Now I would like to map each generator of QG to a matrix. In this case I would like to map (1,2,3) to ma and (1,2) to mb and use that to define a homomorphism. But everything I tried didn't work.

I've encountered another issue, though I can work around it. So this is only for information. The elements of G.gens() don't coincide with the reduced words of length 1.

sage: S3 = SymmetricGroup(3)
sage: S3.gens()
[(1,2,3), (1,2)]
sage: {g: g.reduced_word() for g in S3}
{(): [],
 (2,3): [2],
 (1,2): [1],
 (1,2,3): [2, 1],
 (1,3,2): [1, 2],
 (1,3): [1, 2, 1]}
edit retag flag offensive close merge delete


Looks like a bug... I modified ma = matrix(...) to ma = M_3(...) and similarly for mb.

vdelecroix gravatar imagevdelecroix ( 2013-11-02 04:23:50 -0500 )edit

It even seems impossible to get a group morphism from S3 to MatrixGroup([ma,mb])... which looks like another bug!

vdelecroix gravatar imagevdelecroix ( 2013-11-02 04:26:33 -0500 )edit

yes, I used M_3 instead of matrix, I posted the wrong code here, sorry for that

vuur gravatar imagevuur ( 2013-11-02 06:49:39 -0500 )edit

about your edit: I would not characterize it as a bug. This is well documented, the reduced_word method returns a word over the simple reflections (1,2), (2,3), (3,4), ...

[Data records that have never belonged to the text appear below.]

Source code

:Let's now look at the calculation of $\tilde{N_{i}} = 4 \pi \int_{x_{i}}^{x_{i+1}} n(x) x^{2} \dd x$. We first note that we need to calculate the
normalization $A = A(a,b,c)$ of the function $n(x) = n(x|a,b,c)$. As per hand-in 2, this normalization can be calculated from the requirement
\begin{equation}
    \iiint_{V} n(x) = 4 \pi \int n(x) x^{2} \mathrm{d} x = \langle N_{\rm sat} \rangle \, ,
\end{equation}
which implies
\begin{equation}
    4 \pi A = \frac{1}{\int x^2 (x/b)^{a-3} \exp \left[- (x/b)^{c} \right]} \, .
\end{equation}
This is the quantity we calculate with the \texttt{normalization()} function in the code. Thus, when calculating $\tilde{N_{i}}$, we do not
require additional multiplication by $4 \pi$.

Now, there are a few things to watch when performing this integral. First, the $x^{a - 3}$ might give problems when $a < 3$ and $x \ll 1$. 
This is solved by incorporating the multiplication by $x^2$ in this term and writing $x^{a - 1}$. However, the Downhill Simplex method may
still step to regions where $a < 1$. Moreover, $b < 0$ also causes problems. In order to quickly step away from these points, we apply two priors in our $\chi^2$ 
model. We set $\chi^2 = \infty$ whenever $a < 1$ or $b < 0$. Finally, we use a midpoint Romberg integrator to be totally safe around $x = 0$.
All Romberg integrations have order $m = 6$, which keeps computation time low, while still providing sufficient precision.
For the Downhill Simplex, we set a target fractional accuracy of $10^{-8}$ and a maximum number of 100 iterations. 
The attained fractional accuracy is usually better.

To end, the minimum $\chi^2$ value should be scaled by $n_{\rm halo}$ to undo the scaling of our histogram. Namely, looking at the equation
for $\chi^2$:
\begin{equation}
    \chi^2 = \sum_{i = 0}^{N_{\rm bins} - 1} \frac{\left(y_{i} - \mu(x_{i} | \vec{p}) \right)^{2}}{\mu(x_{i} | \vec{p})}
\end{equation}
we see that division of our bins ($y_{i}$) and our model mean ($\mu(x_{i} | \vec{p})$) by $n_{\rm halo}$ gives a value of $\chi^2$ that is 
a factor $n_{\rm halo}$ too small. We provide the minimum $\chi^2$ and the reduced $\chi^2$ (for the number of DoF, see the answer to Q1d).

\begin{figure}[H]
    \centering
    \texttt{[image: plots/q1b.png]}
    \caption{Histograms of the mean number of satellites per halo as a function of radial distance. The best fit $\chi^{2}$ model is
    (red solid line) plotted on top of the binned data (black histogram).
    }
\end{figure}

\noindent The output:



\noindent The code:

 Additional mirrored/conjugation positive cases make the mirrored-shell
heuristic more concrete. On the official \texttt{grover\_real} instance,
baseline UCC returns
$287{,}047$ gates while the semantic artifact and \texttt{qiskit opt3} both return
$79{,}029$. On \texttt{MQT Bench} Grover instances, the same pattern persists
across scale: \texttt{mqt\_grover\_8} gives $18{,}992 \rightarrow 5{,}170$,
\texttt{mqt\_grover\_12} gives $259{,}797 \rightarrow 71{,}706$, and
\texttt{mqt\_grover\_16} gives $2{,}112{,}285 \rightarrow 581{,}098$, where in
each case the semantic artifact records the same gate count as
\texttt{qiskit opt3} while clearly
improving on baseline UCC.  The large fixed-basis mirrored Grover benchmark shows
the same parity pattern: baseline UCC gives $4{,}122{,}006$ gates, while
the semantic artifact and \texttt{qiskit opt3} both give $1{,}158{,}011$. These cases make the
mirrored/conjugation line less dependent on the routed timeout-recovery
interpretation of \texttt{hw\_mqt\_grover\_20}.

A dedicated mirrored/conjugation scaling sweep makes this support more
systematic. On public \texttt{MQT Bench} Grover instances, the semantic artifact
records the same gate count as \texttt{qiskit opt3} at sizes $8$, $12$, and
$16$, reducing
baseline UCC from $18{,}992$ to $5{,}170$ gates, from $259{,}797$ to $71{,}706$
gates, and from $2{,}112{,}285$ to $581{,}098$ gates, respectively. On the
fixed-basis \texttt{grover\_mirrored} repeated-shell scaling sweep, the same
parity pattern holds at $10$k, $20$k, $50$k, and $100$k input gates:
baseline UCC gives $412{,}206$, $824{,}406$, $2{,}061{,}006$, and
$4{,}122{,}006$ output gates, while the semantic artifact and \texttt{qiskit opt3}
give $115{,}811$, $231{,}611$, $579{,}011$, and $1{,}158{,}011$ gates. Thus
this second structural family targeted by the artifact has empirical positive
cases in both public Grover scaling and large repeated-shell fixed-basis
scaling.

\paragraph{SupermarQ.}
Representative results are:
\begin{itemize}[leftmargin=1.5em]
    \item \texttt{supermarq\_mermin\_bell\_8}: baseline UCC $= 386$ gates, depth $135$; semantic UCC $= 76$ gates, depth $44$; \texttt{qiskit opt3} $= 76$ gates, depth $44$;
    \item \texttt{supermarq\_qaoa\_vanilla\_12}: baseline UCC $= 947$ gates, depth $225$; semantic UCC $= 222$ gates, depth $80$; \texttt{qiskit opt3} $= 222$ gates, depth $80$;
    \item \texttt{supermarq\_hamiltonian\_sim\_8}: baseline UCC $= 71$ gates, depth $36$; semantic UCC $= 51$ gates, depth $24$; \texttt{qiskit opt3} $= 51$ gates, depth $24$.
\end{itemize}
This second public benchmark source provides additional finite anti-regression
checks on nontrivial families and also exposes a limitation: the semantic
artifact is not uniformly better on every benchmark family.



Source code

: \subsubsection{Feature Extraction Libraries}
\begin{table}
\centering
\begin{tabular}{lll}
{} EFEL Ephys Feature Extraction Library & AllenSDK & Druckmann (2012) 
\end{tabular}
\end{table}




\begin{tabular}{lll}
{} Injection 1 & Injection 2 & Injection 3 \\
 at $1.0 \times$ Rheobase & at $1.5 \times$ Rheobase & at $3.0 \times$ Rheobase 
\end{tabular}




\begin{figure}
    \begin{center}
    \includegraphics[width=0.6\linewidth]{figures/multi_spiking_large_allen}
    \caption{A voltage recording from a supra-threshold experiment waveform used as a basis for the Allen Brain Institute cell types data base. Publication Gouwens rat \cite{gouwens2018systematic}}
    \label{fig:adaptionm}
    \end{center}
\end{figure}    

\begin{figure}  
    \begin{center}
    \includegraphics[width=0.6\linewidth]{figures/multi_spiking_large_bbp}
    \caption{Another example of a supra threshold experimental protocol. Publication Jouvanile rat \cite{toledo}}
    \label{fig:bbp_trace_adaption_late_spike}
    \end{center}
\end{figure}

vdelecroix gravatar imagevdelecroix ( 2013-11-02 18:14:05 -0500 )edit

2 answers

Sort by » oldest newest most voted

answered 2013-11-02 05:19:05 -0500

updated 2013-11-02 05:55:36 -0500


it seems to me that R.module_morphism for R a parent inheriting from CombinatorialFreeModule does not support a definition on_gens (probably some code by Robert Bradshaw do that but I do not remember where it is in Sage...). So the only current way to define your morphism imply to do some math to get a definition on_basis instead on_gens.

For example, this work but is ugly :

sage: S3 = SymmetricGroup(3)
sage: QG = GroupAlgebra(S3, QQ)
sage: QG.gens()
Finite family {(1,2,3): (1,2,3), (1,2): (1,2)}
sage: M_3 = MatrixSpace(QQ, 2)
sage: ma = M_3([[0,-1],[1,-1]])
sage: mb = M_3([[1,-1],[0,-1]])
sage: def img_of_perm(p, gens_mat):
    w = p.reduced_word()
    R = gens_mat[0].parent()
    return[gens_mat[i-1] for i in w])
sage: f = QG.module_morphism(on_basis=lambda x: img_of_perm(x, [ma,mb]), 
codomain=ma.parent(), category=Algebras(QQ))
sage: f(QG.an_element())    
[ 2 -5]
[ 2 -3]

Another bug : if you replace category=Algebras(QQ) by category=AlgebrasWithBasis(QQ), you get the error : TypeError: Full MatrixSpace of 2 by 2 dense matrices over Rational Field is not in Category of algebras with basis over Rational Field

In a perfect world, the category should be at least FiniteDimensionnalAlgebraWithBasis(QQ) (because the parents should lies in it if I don't say something false)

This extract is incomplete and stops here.